Однажды товарищ Ногради сказал, что к нам прибывают несколько старших советских офицеров, которые от имени Советского правительства вручат награды за мужество и стойкость, проявленные в боях во время пребывания в партизанских отрядах, двенадцати венгерским партизанам. Мы с интересом готовились к этому дню: привели в порядок помещения и, разумеется, самих себя. Выбрившись до синевы и облачившись в лучшее обмундирование, ждали мы появления высоких гостей. Местом этой торжественной церемонии стала центральная площадь села.

Среди прибывших были два советских полковника и один коренастый мужчина в гражданском, в котором мы узнали Матиаса Ракоши. Мы по-военному поздоровались с ними. Как только все уселись, один из полковников достал из портфеля и выложил на стол медали.
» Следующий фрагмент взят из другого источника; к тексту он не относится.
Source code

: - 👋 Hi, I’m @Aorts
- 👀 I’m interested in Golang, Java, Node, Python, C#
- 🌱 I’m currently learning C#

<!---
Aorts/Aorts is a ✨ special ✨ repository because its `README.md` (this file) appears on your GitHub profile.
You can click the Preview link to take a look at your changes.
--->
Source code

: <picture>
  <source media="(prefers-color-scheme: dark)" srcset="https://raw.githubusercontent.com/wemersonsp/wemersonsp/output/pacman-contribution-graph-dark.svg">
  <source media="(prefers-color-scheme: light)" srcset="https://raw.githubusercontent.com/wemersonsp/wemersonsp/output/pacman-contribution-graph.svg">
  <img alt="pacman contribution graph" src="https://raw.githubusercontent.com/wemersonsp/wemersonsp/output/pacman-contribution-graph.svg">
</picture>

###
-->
Двенадцать венгров были награждены медалями «Партизану Отечественной войны» I и II степени.

Матиас Ракоши остался у нас до самого вечера. Он познакомился не только с нашими командирами, но и с каждым из нас. Не скрывая правды, говорил он о тех трудностях, которые нас ждут, и подчеркнул, что каждый из нас должен еще раз хорошенько обдумать свое решение. Того, кто откажется, никто не осудит, его просто пошлют на другую работу. Однако среди нас не нашлось ни одного человека, который отказался бы.

Беседуя со мной, Ракоши сказал, что ему известно о том, что мы с Евой считаем себя мужем и женой и что она зачислена в мой взвод. Однако послать нас вместе на выполнение боевого задания не представляется возможным.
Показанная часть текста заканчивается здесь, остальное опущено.